A little experience with the world of blogs has reminded me that I am more comfortable in the role of teacher than in that of polemicist. That may surprise those who have come only recently to my blog, but it will not surprise faithful readers of my Memoir. So I was happy to be invited to step away from the heated world of blogging polemics, and instead try my hand at a little teaching.
In response to one series of comments, "Luke's Mom" asked whether I could say something of a simple and preliminary sort about the study of society. That is a bit like asking whether a physicist can say a little something simple about the study of nature, but it got me thinking. So here goes. This is going to take a while -- quite probably several days of blog posts. I have one request. If Luke's Mother is still out there, please check in with a short comment, so that I know that I am not just talking to myself [a common problem for philosophers.]
Inasmuch as I am, before all else, a Professor of Philosophy, let me begin, as we like to do, with Plato. In the great Platonic dialogue, THE PHAEDO, which records the conversations Socrates had with his circle of followers on the last night of his life, there is a famous passage in which Socrates reminisces about his early study of the natural sciences, and his eventual dissatisfaction with what they had to teach him. [For those who own a copy of the PHAEDO, the passage begins at page 95, as the pages are numbered in the standard edition of the Greek text, and continues for several pages.
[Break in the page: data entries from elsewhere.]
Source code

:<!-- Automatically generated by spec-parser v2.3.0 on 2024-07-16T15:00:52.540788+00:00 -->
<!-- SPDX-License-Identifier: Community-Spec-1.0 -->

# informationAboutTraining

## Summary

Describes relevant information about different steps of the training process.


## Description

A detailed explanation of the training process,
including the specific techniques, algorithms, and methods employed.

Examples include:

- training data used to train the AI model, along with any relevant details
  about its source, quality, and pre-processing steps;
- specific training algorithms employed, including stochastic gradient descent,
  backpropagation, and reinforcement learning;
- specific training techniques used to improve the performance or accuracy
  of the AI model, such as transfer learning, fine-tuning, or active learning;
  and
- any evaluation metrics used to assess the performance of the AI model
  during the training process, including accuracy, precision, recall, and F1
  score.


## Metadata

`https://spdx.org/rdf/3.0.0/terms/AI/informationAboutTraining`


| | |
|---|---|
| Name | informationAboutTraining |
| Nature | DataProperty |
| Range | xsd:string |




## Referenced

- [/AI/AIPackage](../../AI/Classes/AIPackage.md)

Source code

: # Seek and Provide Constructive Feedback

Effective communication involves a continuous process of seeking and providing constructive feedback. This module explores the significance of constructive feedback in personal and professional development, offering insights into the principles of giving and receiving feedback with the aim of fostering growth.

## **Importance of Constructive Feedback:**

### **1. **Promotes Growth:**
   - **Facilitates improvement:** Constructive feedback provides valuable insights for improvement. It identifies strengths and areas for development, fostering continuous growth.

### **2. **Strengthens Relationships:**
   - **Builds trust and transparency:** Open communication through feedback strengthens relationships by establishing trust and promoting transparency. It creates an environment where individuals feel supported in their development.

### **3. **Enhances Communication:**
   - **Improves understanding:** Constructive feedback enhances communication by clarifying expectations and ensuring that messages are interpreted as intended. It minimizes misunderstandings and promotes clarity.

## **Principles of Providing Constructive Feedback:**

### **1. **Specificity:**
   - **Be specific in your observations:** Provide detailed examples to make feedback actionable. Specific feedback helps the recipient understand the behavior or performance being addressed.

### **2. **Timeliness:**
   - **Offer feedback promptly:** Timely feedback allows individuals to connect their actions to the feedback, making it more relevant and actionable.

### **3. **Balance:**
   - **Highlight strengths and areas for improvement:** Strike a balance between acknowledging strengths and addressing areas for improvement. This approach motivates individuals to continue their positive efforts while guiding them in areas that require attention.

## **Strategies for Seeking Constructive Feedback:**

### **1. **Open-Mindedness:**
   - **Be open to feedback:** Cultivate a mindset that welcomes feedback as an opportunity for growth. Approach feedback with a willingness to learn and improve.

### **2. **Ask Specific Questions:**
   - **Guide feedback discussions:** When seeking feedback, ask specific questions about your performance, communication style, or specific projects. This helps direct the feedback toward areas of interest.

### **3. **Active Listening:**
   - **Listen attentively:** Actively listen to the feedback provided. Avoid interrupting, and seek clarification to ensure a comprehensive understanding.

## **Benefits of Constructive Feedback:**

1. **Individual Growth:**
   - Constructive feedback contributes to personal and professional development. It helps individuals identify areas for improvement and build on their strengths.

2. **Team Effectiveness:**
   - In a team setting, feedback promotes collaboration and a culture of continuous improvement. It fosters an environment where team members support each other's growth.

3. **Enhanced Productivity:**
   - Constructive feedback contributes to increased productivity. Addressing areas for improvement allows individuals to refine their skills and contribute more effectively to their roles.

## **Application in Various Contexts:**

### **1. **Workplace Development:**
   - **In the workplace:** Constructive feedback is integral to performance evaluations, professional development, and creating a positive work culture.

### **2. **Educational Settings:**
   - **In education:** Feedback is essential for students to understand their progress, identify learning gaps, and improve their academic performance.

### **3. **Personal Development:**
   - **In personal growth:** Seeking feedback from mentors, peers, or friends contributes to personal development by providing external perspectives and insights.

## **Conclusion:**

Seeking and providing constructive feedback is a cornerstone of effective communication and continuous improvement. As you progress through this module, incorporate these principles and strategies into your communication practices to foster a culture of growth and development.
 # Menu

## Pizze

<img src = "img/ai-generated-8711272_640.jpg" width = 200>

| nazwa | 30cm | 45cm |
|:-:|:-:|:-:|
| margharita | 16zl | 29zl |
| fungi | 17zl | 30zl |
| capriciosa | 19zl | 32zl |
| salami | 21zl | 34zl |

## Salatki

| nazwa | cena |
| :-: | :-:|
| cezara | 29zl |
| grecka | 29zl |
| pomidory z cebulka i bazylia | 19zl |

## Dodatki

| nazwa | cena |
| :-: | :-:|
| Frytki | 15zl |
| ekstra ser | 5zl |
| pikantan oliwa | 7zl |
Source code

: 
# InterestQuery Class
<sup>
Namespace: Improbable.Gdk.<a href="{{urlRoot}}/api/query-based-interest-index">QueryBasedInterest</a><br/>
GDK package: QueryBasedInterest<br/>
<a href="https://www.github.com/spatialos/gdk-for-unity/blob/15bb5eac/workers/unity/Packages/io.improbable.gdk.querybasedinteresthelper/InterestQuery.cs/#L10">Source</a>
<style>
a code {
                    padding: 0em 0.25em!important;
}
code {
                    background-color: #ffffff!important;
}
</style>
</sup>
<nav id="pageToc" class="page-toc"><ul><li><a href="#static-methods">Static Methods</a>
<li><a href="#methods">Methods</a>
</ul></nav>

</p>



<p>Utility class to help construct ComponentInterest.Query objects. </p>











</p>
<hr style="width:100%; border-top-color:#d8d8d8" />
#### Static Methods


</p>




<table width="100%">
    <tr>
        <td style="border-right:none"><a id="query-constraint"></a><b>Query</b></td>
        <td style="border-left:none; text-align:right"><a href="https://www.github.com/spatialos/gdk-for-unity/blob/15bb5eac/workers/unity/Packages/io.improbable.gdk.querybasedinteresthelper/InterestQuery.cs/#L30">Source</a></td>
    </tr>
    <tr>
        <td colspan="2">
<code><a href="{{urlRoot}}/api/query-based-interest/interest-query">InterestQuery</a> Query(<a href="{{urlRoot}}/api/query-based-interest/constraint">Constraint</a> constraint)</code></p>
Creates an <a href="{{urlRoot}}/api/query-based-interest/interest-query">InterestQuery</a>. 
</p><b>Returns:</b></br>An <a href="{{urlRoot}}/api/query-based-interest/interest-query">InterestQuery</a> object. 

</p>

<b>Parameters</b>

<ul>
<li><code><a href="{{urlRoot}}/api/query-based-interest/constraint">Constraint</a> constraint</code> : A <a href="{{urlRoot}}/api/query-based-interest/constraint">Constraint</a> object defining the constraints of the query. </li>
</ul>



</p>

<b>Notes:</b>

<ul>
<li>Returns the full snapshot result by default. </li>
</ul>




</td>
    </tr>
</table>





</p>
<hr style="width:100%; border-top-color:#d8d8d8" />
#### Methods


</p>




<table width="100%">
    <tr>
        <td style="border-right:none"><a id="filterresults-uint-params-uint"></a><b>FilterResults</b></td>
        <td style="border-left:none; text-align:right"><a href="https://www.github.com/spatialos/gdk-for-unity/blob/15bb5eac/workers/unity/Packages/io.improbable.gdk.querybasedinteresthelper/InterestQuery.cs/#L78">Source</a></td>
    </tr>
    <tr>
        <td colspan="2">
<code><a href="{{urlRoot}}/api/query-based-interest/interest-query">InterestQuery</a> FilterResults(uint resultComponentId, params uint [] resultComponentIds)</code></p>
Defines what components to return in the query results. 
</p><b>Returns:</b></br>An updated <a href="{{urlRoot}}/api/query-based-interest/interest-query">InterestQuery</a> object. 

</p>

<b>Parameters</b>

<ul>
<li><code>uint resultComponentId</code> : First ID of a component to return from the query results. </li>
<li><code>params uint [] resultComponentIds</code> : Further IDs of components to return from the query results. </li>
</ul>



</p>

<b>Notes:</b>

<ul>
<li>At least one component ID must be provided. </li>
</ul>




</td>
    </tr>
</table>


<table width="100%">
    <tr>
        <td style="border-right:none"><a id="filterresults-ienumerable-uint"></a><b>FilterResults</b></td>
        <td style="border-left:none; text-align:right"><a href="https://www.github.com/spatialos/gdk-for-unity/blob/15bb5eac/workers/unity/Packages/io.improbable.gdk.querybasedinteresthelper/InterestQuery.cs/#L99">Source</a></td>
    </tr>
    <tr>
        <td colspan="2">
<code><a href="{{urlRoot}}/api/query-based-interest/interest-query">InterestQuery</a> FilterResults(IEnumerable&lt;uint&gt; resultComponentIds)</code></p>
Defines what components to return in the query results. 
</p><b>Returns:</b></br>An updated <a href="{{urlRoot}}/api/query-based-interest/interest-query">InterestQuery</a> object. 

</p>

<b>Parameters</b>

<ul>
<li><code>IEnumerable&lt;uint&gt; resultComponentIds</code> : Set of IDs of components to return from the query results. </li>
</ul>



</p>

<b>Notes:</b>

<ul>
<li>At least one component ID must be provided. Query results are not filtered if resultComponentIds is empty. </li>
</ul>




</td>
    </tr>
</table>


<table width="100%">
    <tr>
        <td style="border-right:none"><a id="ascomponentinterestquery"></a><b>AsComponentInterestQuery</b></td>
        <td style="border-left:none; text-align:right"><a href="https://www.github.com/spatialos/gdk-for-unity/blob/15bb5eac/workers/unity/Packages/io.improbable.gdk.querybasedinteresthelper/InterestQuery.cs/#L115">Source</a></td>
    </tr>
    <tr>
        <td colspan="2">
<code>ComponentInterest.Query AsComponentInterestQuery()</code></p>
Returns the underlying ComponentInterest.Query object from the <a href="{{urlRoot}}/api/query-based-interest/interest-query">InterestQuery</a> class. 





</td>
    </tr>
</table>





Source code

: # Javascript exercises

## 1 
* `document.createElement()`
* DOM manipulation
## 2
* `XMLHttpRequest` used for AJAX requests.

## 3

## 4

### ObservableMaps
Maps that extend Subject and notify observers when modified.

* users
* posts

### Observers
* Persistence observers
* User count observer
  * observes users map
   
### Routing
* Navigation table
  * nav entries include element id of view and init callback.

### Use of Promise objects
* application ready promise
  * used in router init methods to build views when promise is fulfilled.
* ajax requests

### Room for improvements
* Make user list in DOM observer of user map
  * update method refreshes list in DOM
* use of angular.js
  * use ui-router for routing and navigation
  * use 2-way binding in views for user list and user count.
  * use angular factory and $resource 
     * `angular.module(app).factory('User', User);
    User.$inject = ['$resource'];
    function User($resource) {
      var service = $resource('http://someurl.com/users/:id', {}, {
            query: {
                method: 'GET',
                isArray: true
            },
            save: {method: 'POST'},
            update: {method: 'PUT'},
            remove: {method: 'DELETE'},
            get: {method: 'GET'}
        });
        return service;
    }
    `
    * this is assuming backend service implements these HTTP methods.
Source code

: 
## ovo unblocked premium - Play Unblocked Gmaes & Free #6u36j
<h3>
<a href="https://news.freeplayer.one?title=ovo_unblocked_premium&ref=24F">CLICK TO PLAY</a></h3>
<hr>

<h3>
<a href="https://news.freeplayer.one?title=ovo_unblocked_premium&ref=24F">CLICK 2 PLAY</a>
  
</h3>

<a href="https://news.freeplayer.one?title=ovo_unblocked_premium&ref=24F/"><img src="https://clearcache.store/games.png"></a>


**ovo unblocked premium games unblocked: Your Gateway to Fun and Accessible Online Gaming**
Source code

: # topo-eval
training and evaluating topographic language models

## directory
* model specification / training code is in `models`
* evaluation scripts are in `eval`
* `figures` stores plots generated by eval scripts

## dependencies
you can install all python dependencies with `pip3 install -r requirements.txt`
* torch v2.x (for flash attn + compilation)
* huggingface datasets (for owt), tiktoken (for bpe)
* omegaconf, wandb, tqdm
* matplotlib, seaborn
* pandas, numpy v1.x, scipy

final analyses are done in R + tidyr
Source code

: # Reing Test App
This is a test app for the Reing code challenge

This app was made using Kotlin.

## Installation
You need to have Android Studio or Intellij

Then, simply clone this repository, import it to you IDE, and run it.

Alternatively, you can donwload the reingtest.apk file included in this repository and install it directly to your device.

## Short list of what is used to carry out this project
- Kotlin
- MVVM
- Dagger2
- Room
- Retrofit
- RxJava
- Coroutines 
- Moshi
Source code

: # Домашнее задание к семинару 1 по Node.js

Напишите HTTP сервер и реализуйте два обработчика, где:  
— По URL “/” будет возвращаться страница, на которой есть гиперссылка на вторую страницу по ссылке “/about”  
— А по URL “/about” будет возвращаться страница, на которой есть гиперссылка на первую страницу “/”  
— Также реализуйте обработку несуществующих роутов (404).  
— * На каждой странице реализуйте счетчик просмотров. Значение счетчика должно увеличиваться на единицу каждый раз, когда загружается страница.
Most translations put the original pagination in the margin so that everyone can refer to passages easily.] When he was a young man, Socrates says, he studied the physicists, who were quite capable of telling him what movement of muscles and bones explained his sitting there that evening in prison, waiting for the dawn to drink the poison hemlock and die, but who were completely unable to explain WHY he was there - which is to say, what good reasons there were for him to choose to accept his fate, rather than to escape, as in fact he could have done [this is all elaborately gone into in a previous dialogue, the CRITO.]
If I may take a certain literary license, we may say that from this passage spring the two great divisions of human enquiry, which later on, in the eighteenth century, were routinely referred to as Natural Philosophy and Moral Philosophy. Natural Philosophy encompasses everything that we would refer to as the natural sciences. Newton's great treatise, PhilosophiƦ Naturalis Principia Mathematica, [Latin for "Mathematical Principles of Natural Philosophy"] for example, was , as the title indicates, a work of "natural philosophy." Moral Philosophy, by contrast, consisted both of consideration of what today we call Ethics or Political Philosophy, and also what today is called Psychology -- that is to say, the nature of the mind.
Now for the point of all this reminiscing. Notice that there is no room in this classification for the study of society, as we understand that notion today. Pretty much up through to the last quarter of the eighteenth century, no one had a clear, workable idea of Society as a distinct sphere of investigation sharply set off from Natural Philosophy on the one hand and Moral Philosophy on the other. Discussions of the State or the Law or such institutions as Parliament were understood to be reducible, in a manner of speaking, to, accounts of the character and workings of the individual mind or personality [or "psyche," in the Greek sense of that term.] There were of course many writers who talked about the manners and national characteristics of of the French as opposed to the English, or about the strange doings of the "primitive" peoples who were happened upon by travelers during their voyages of discovery or colonization. But though much was made of these accounts, they did not yield a workable concept of Society as an object of autonomous investigation.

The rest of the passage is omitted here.